La cantidad de minerales de los alimentos se reduce con el procesado, la luz y el cocinado. El procesado y cocinado pueden originar una pérdida de hasta el 40% del selenio. La mayor fuente de cromo y silicio son los cereales pero con el refinado pierden la mayor parte (hasta un 80%).

El procesado con calentamiento, irradiación, ionización..., el tostado, horneado, asado, frito, brasa, parrilla muy hecho..., el almacenaje durante mucho tiempo a temperatura ambiente..., incrementan considerablemente las moléculas tóxicas y los productos avanzados de la glicación y lipoxidación AGE/ALE del alimento, aumentando las necesidades de antioxidantes y nutrientes que los inhiban.
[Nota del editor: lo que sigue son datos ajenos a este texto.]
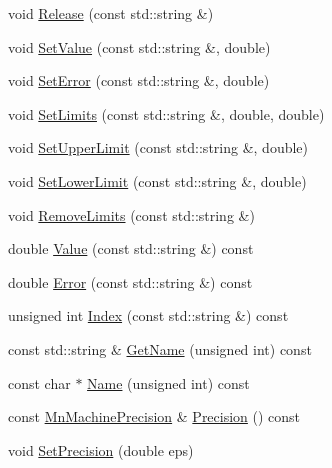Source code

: \begin{DoxyCompactItemize}
void \mbox{\hyperlink{classROOT_1_1Minuit2_1_1MnUserParameters_ac178a853a9641a88a9a1412224e6e105}{Release}} (const std\+::string \&)
\item 
void \mbox{\hyperlink{classROOT_1_1Minuit2_1_1MnUserParameters_a83c0197f87bd6722f0ddfed4bf406fbe}{Set\+Value}} (const std\+::string \&, double)
\item 
void \mbox{\hyperlink{classROOT_1_1Minuit2_1_1MnUserParameters_aa3d8a9df23458438ccff06800d7c9af2}{Set\+Error}} (const std\+::string \&, double)
\item 
void \mbox{\hyperlink{classROOT_1_1Minuit2_1_1MnUserParameters_a3b22d430f97df8789a8890497c57eed4}{Set\+Limits}} (const std\+::string \&, double, double)
\item 
void \mbox{\hyperlink{classROOT_1_1Minuit2_1_1MnUserParameters_afc550532eeecdcb361f4c707032067e7}{Set\+Upper\+Limit}} (const std\+::string \&, double)
\item 
void \mbox{\hyperlink{classROOT_1_1Minuit2_1_1MnUserParameters_a3423d925b9a4b455c6130fa19f66adb4}{Set\+Lower\+Limit}} (const std\+::string \&, double)
\item 
void \mbox{\hyperlink{classROOT_1_1Minuit2_1_1MnUserParameters_a4aff83aa7fb5e9c0a7edf70f360f68fa}{Remove\+Limits}} (const std\+::string \&)
\item 
double \mbox{\hyperlink{classROOT_1_1Minuit2_1_1MnUserParameters_a4d08de604380552a826ac23ca4978767}{Value}} (const std\+::string \&) const
\item 
double \mbox{\hyperlink{classROOT_1_1Minuit2_1_1MnUserParameters_a52dd385b551b309d26d0dc30581c0b56}{Error}} (const std\+::string \&) const
\item 
unsigned int \mbox{\hyperlink{classROOT_1_1Minuit2_1_1MnUserParameters_a30523af61ec1c817b0eb060d560f9a95}{Index}} (const std\+::string \&) const
\item 
const std\+::string \& \mbox{\hyperlink{classROOT_1_1Minuit2_1_1MnUserParameters_a6061d066b67d33c98eb6d9ba36b8e269}{Get\+Name}} (unsigned int) const
\item 
const char $\ast$ \mbox{\hyperlink{classROOT_1_1Minuit2_1_1MnUserParameters_a9606a3e37135ef1f08c2fe57036d07eb}{Name}} (unsigned int) const
\item 
const \mbox{\hyperlink{classROOT_1_1Minuit2_1_1MnMachinePrecision}{Mn\+Machine\+Precision}} \& \mbox{\hyperlink{classROOT_1_1Minuit2_1_1MnUserParameters_ac10a27293b367e8b74016e625a90b661}{Precision}} () const
\item 
void \mbox{\hyperlink{classROOT_1_1Minuit2_1_1MnUserParameters_aceaa10ac8b2c83261c3cc026705ee6e0}{Set\+Precision}} (double eps)
\end{DoxyCompactItemize}


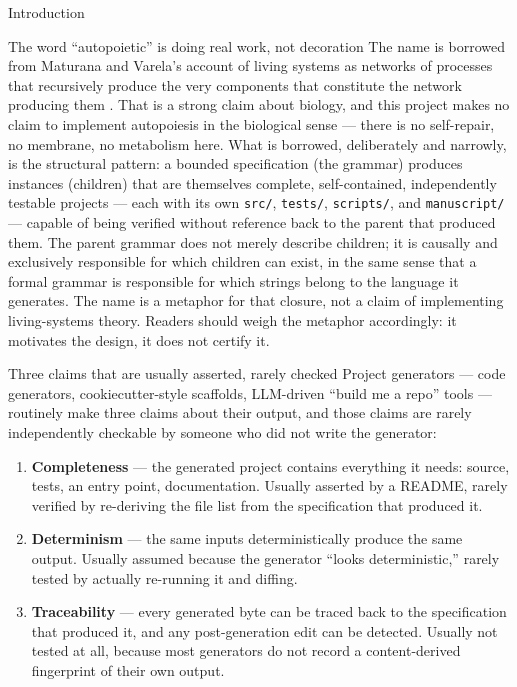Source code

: \documentclass[
  ignorenonframetext,
]{beamer}
\providecommand{\tightlist}{%
  \setlength{\itemsep}{0pt}\setlength{\parskip}{0pt}}
\begin{document}
\begin{frame}{Introduction}
\begin{block}{The word ``autopoietic'' is doing real work, not
decoration}
\protect{}\label{the-word-autopoietic-is-doing-real-work-not-decoration}
The name is borrowed from Maturana and Varela's account of living
systems as networks of processes that recursively produce the very
components that constitute the network producing them
. That is a strong claim about biology, and
this project makes no claim to implement autopoiesis in the biological
sense --- there is no self-repair, no membrane, no metabolism here. What
is borrowed, deliberately and narrowly, is the structural pattern: a
bounded specification (the grammar) produces instances (children) that
are themselves complete, self-contained, independently testable projects
--- each with its own \texttt{src/}, \texttt{tests/}, \texttt{scripts/},
and \texttt{manuscript/} --- capable of being verified without reference
back to the parent that produced them. The parent grammar does not
merely describe children; it is causally and exclusively responsible for
which children can exist, in the same sense that a formal grammar is
responsible for which strings belong to the language it generates. The
name is a metaphor for that closure, not a claim of implementing
living-systems theory. Readers should weigh the metaphor accordingly: it
motivates the design, it does not certify it.
\end{block}

\begin{block}{Three claims that are usually asserted, rarely checked}
\protect{}\label{three-claims-that-are-usually-asserted-rarely-checked}
Project generators --- code generators, cookiecutter-style scaffolds,
LLM-driven ``build me a repo'' tools --- routinely make three claims
about their output, and those claims are rarely independently checkable
by someone who did not write the generator:

\begin{enumerate}
\tightlist
\item
  \textbf{Completeness} --- the generated project contains everything it
  needs: source, tests, an entry point, documentation. Usually asserted
  by a README, rarely verified by re-deriving the file list from the
  specification that produced it.
\item
  \textbf{Determinism} --- the same inputs deterministically produce the
  same output. Usually assumed because the generator ``looks
  deterministic,'' rarely tested by actually re-running it and diffing.
\item
  \textbf{Traceability} --- every generated byte can be traced back to
  the specification that produced it, and any post-generation edit can
  be detected. Usually not tested at all, because most generators do not
  record a content-derived fingerprint of their own output.
\end{enumerate}


\end{block}
\end{frame}
\end{document}
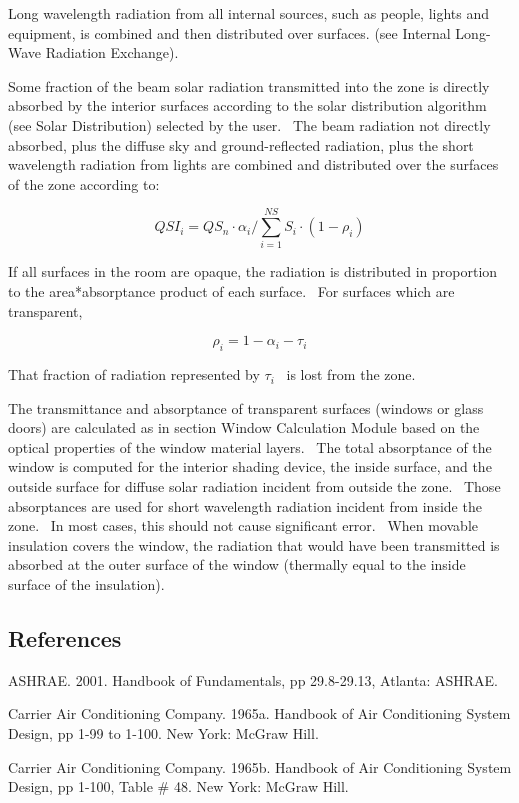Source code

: Long wavelength radiation from all internal sources, such as people, lights and equipment, is combined and then distributed over surfaces. (see Internal Long-Wave Radiation Exchange).

Some fraction of the beam solar radiation transmitted into the zone is directly absorbed by the interior surfaces according to the solar distribution algorithm (see Solar Distribution) selected by the user.~ The beam radiation not directly absorbed, plus the diffuse sky and ground-reflected radiation, plus the short wavelength radiation from lights are combined and distributed over the surfaces of the zone according to:

\begin{equation}
QS{I_i} = Q{S_n}\cdot {\alpha_i}/\sum\limits_{i = 1}^{NS} {{S_i}\cdot (1 - {\rho_i})}
\end{equation}

If all surfaces in the room are opaque, the radiation is distributed in proportion to the area*absorptance product of each surface.~ For surfaces which are transparent,

\begin{equation}
{\rho_i} = 1 - {\alpha_i} - {\tau_i}
\end{equation}

That fraction of radiation represented by \({\tau_i}\) ~is lost from the zone.

The transmittance and absorptance of transparent surfaces (windows or glass doors) are calculated as in section Window Calculation Module based on the optical properties of the window material layers.~ The total absorptance of the window is computed for the interior shading device, the inside surface, and the outside surface for diffuse solar radiation incident from outside the zone.~ Those absorptances are used for short wavelength radiation incident from inside the zone.~ In most cases, this should not cause significant error.~ When movable insulation covers the window, the radiation that would have been transmitted is absorbed at the outer surface of the window (thermally equal to the inside surface of the insulation).

\subsection{References}\label{references-057}

ASHRAE. 2001. Handbook of Fundamentals, pp 29.8-29.13, Atlanta: ASHRAE.

Carrier Air Conditioning Company. 1965a. Handbook of Air Conditioning System Design, pp 1-99 to 1-100. New York: McGraw Hill.

Carrier Air Conditioning Company. 1965b. Handbook of Air Conditioning System Design, pp 1-100, Table \# 48. New York: McGraw Hill.
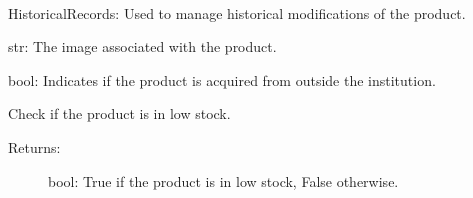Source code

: \documentclass[letterpaper,10pt,english]{sphinxmanual}
\begin{document}
\begin{fulllineitems}
\begin{fulllineitems}
\label{\detokenize{modules/models:Product.models.Product.history}}~\begin{quote}\begin{description}
\end{description}\end{quote}

\sphinxAtStartPar
HistoricalRecords: Used to manage historical modifications of the product.

\end{fulllineitems}


\begin{fulllineitems}
\label{\detokenize{modules/models:Product.models.Product.image}}
\sphinxAtStartPar
str: The image associated with the product.

\end{fulllineitems}


\begin{fulllineitems}
\label{\detokenize{modules/models:Product.models.Product.isExternal}}
\sphinxAtStartPar
bool: Indicates if the product is acquired from outside the institution.

\end{fulllineitems}


\begin{fulllineitems}
\label{\detokenize{modules/models:Product.models.Product.isLowStock}}
\sphinxAtStartPar
Check if the product is in low stock.
\begin{description}
\item[{Returns:}] \leavevmode
\sphinxAtStartPar
bool: True if the product is in low stock, False otherwise.


\end{description}
\end{fulllineitems}
\end{fulllineitems}
\end{document}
Tratamiento de los suelos. El contenido de minerales en las plantas depende de la concentración de minerales en el suelo. La cantidad de minerales de los alimentos se reduce en los tratamientos de los suelos con abonos y pesticidas. Los abonos químicos pueden reducir a la mitad el magnesio, cobre y manganeso, al tiempo que aumentan los fosfatos. Las condiciones del suelo afectan mucho el contenido en cobre y cromo de los vegetales.

Edad. A mayor edad la biodisponibilidad de los nutrientes disminuye, aumentando las necesidades de algunos de ellos. La síntesis de los antioxidantes: glutatión, ácido lipoico y coenzima Q10, declina con la edad, estando muy reducida a partir de los 65 años. La deficiente producción de ácido gástrico, frecuente en personas mayores, reduce la absorción de vitamina B12, calcio y hierro.

Enfermedades crónicas: pulmonares, cardiovasculares, reumáticas, digestivas, neurológicas, metabólicas, autoinmunes, oncológicas... Se afectan la mayoría de los nutrientes básicos para el sistema antioxidante-antiinflamatorio del organismo, incluidos: ácido lipoico, coenzima Q10 y diversos aminoácidos.